**EXERCISE OBJECTIVE:** In the entries below, find each line with the word "section" and pull it out.

*** Opening DATA FOR PROCESSING ***

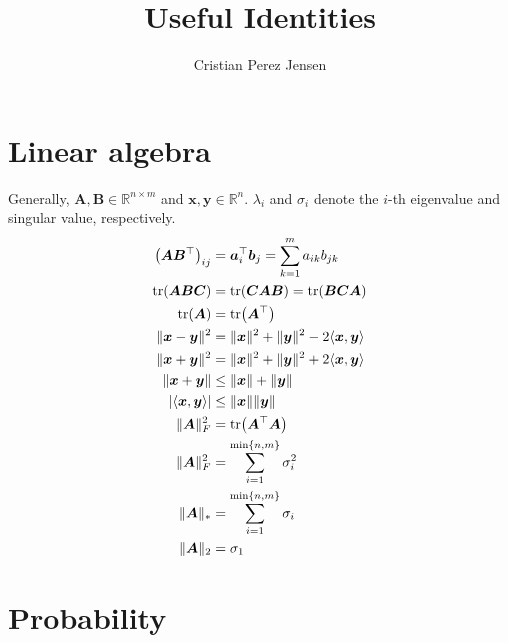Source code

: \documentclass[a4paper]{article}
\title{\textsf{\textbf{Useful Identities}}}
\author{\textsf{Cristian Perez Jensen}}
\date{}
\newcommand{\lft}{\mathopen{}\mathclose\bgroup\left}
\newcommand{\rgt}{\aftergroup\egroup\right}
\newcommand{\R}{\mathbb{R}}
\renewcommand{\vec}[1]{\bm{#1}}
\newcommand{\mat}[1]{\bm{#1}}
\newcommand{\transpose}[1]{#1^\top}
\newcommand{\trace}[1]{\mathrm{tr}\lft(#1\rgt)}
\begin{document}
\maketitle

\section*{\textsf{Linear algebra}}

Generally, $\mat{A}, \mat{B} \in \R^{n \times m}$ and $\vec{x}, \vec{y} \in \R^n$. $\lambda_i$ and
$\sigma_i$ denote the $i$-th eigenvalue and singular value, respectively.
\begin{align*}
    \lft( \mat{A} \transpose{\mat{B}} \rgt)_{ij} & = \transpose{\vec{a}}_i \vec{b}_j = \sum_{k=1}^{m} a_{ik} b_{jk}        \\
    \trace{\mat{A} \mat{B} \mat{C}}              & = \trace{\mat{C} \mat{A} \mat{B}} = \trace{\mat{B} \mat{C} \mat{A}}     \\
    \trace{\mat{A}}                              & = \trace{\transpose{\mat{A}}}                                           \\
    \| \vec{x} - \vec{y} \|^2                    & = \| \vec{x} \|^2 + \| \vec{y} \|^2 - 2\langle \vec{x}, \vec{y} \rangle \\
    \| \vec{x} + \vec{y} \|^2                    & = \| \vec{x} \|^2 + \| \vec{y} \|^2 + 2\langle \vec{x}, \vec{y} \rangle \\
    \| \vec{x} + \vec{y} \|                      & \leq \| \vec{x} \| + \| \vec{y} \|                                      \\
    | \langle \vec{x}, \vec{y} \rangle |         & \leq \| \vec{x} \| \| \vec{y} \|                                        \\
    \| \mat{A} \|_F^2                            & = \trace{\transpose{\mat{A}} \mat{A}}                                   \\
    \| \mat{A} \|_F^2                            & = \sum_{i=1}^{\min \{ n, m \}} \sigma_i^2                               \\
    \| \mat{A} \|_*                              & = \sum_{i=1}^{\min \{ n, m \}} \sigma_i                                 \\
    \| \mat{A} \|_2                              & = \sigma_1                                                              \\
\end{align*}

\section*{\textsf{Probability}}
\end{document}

*** Closing DATA FOR PROCESSING ***

**SOLUTION BELOW:**
\section*{\textsf{Linear algebra}}
\section*{\textsf{Probability}}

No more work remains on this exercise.